Весь звериный притч, как назывались служители царского зверинца, был одет в турские кафтаны, обшитые золотыми нашивками так часто, что кармазинное сукно просвечивало узенькими полосками между галунов на руках и на груди; на спине же приходились серебряные орлы с Георгием Победоносцем.
Медведи, приготовленные для травли, также обыкновенно были принаряжены; поперек под брюхо шли на красных ремнях нашитые бубенчики; ошейники с кольцами, сквозь которые продевали ремни наборной сбруи, были бархатные с золочеными бляхами, а на тяжелых лапах зверей болтались серебряные колокольчики самого нежного звука.
Обыкновенно в назначенный день кровавого зрелища царь с любимцами выходил после обедни и трапезы на крыльцо и садился на приготовленное кресло.

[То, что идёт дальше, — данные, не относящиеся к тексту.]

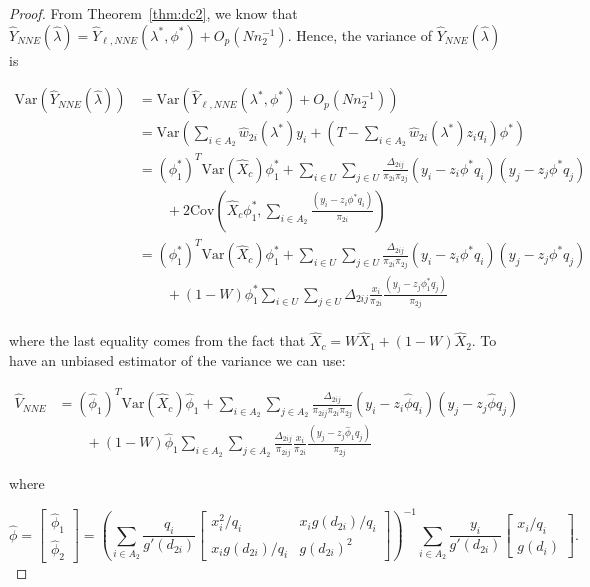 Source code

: \documentclass[12pt]{article}
\newcommand{\Cov}{{\text{Cov}}}
\newcommand{\Var}{{\text{Var}}}
\begin{document}
\begin{proof}
  From Theorem~\ref{thm:dc2}, we know that $\hat Y_{NNE}(\hat \lambda) = 
  \hat Y_{\ell, NNE}(\lambda^*, \phi^*) + O_p(Nn_2^{-1})$. Hence, the variance
  of $\hat Y_{NNE}(\hat \lambda)$ is 

  \begin{align*}
    \Var(\hat Y_{NNE}(\hat \lambda)) 
    &= \Var(\hat Y_{\ell, NNE}(\lambda^*, \phi^*) + O_p(Nn_2^{-1})) \\ 
    &= \Var\left(\sum_{i \in A_2} \hat w_{2i}(\lambda^*) y_i + \left(T - \sum_{i
    \in A_2} \hat w_{2i}(\lambda^*) z_i q_i\right)\phi^*\right)\\
    &= (\phi_1^*)^T \Var(\hat X_c) \phi_1^* + 
    \sum_{i \in U} \sum_{j \in U} \frac{\Delta_{2ij}}{\pi_{2i}\pi_{2j}} (y_i - z_i \phi^* q_i)(y_j - z_j \phi^* q_j)\\
    &\qquad+ 2 \Cov\left(\hat X_c \phi_1^*, \sum_{i \in A_2} \frac{(y_i - z_i \phi^*
    q_i)}{\pi_{2i}}\right) \\
    &= (\phi_1^*)^T \Var(\hat X_c) \phi_1^* + 
    \sum_{i \in U} \sum_{j \in U} \frac{\Delta_{2ij}}{\pi_{2i}\pi_{2j}} (y_i - z_i \phi^* q_i)(y_j - z_j \phi^* q_j)\\
    &\qquad + (1 - W)\phi_1^* \sum_{i \in U} \sum_{j \in U} \Delta_{2ij} \frac{x_i}{\pi_{2i}}
    \frac{(y_j - z_j \phi^*_1 q_j)}{\pi_{2j}}\\
  \end{align*}

  where the last equality comes from the fact that $\hat X_c = W\hat X_1 + (1 -
  W) \hat X_2$. To have an unbiased estimator of the variance we can use:

  \begin{align*}
    \hat V_{NNE} 
    &= (\hat \phi_1)^T \Var(\hat X_c) \hat \phi_1 + 
    \sum_{i \in A_2} \sum_{j \in A_2} \frac{\Delta_{2ij}}{\pi_{2ij}\pi_{2i}\pi_{2j}} 
    (y_i - z_i \hat \phi q_i)(y_j - z_j \hat \phi q_j) \\
    &\qquad + (1 - W)\hat \phi_1 \sum_{i \in A_2} \sum_{j \in A_2} \frac{\Delta_{2ij}}{\pi_{2ij}}
    \frac{x_i}{\pi_{2i}} \frac{(y_j - z_j \hat \phi_1 q_j)}{\pi_{2j}}
  \end{align*}

  where 
  
  $$\hat \phi =
  \begin{bmatrix}
    \hat \phi_1 \\ \hat \phi_2
  \end{bmatrix} = 
  \left(\sum_{i \in A_2} \frac{q_i}{g'(d_{2i})} 
  \begin{bmatrix}
    x_i^2 / q_i & x_i g(d_{2i}) / q_i \\
    x_i g(d_{2i}) / q_i & g(d_{2i})^2
  \end{bmatrix}
  \right)^{-1}
  \sum_{i \in A_2} \frac{y_i}{g'(d_{2i})} 
  \begin{bmatrix} x_i / q_i \\ g(d_i) \end{bmatrix}.
  $$

\end{proof}
\end{document}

При его появлении музыканты начинали свою игру: зурны и накры дули вперемежку, и звуки эти смешивались со звоном колокольчиков на лапах выпущенных на площадку мишуков и ревом последних в предвкушении кровавой добычи.
Но вот среди зверей появлялся бедный, исхудалый, с искаженным от страха лицом «изменник», «бунтовщик», словом, «преступник», и «потеха» начиналась[15].

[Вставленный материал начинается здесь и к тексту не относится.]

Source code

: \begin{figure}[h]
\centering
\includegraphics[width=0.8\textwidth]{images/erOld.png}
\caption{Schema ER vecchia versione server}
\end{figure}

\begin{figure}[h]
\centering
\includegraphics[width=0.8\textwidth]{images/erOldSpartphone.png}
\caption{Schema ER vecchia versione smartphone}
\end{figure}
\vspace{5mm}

Часто на арену выпускались одна за другой до десяти жертв, и все они по большей части оставались на ней бездыханными, с переломанными костями и развороченными черепами.
Удар колокола к вечерне прекращал кровавую «потеху». Царь с братиею удалялся на молитву.

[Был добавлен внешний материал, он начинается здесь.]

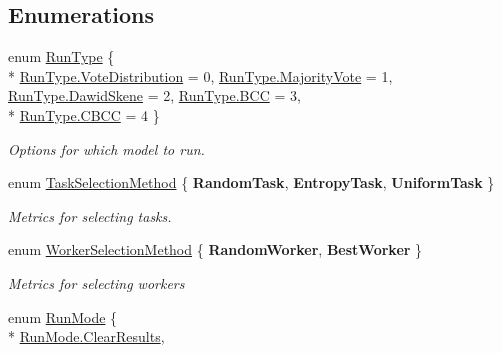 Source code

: \subsection*{Enumerations}
\begin{DoxyCompactItemize}
\item 
enum \hyperlink{namespace_crowdsourcing_models_ae187d0e1d9fe64e7ebcb9d948d02d2d0}{Run\+Type} \{ \\*
\hyperlink{namespace_crowdsourcing_models_ae187d0e1d9fe64e7ebcb9d948d02d2d0af6c35bf8a6bbb9f7b7d7e9505b0199a4}{Run\+Type.\+Vote\+Distribution} = 0, 
\hyperlink{namespace_crowdsourcing_models_ae187d0e1d9fe64e7ebcb9d948d02d2d0a7aa11c546d2299308f7bbdc7750e20e8}{Run\+Type.\+Majority\+Vote} = 1, 
\hyperlink{namespace_crowdsourcing_models_ae187d0e1d9fe64e7ebcb9d948d02d2d0a1a0fe590c885551647c3f78463da3a0b}{Run\+Type.\+Dawid\+Skene} = 2, 
\hyperlink{namespace_crowdsourcing_models_ae187d0e1d9fe64e7ebcb9d948d02d2d0a1fc5efe020980df2413a97ce9f2f586f}{Run\+Type.\+B\+C\+C} = 3, 
\\*
\hyperlink{namespace_crowdsourcing_models_ae187d0e1d9fe64e7ebcb9d948d02d2d0ad38f8fcb687a14cf5c9351a299aa8d19}{Run\+Type.\+C\+B\+C\+C} = 4
 \}\begin{DoxyCompactList}\small\item\em Options for which model to run. \end{DoxyCompactList}
\item 
enum \hyperlink{namespace_crowdsourcing_models_a1bb21d66b6c86daa36af97d919528356}{Task\+Selection\+Method} \{ {\bfseries Random\+Task}, 
{\bfseries Entropy\+Task}, 
{\bfseries Uniform\+Task}
 \}\begin{DoxyCompactList}\small\item\em Metrics for selecting tasks. \end{DoxyCompactList}
\item 
enum \hyperlink{namespace_crowdsourcing_models_a1f0e849dc0691caa8fda0ce7778756a6}{Worker\+Selection\+Method} \{ {\bfseries Random\+Worker}, 
{\bfseries Best\+Worker}
 \}\begin{DoxyCompactList}\small\item\em Metrics for selecting workers \end{DoxyCompactList}
\item 
enum \hyperlink{namespace_crowdsourcing_models_ac2299b85781ea82aa2c8850723c8a063}{Run\+Mode} \{ \\*
\hyperlink{namespace_crowdsourcing_models_ac2299b85781ea82aa2c8850723c8a063a22fb04e637893f1a158838192ae8b5a8}{Run\+Mode.\+Clear\+Results}, 

\end{DoxyCompactItemize}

Да не посетует читатель на отсутствие картинности в этом описании, – перо отказывается служить для изображения этих ужасов.
Малюта Скуратов, однако, казалось, не мог насытиться этими зрелищами; лицо его, на котором только при стонах умирающих играла отвратительная улыбка удовольствия, во всякое другое время было сурово и мрачно. Время шло, а обида, нанесенная ему холопами князя Прозоровского, все еще осталась неотомщенною – красавица-княжна все еще не была в его власти.
Через неделю после того, как князь Владимир Воротынский сделался, по воле князя Василия, женихом его дочери, к хоромам Малюты Скуратова на взмыленном донельзя коне прискакал всадник. Это был по виду неказистый коренастый мужичонка, одетый в черный озям и баранью шапку.
Дело было под вечер; Григорий Лукьянович был дома и тотчас же принял гонца.
– С грамотой? – нетерпеливо задал он вопрос.
– С ней самой! – отвечал прибывший, вытаскивая из-за голенища свиток.
Малюта поспешно развернул ее и стал читать. Улыбка торжества разлилась на его безобразном, мясистом лице. Он вынул из-за пазухи кошелек с золотом и бросил его привезшему грамотку.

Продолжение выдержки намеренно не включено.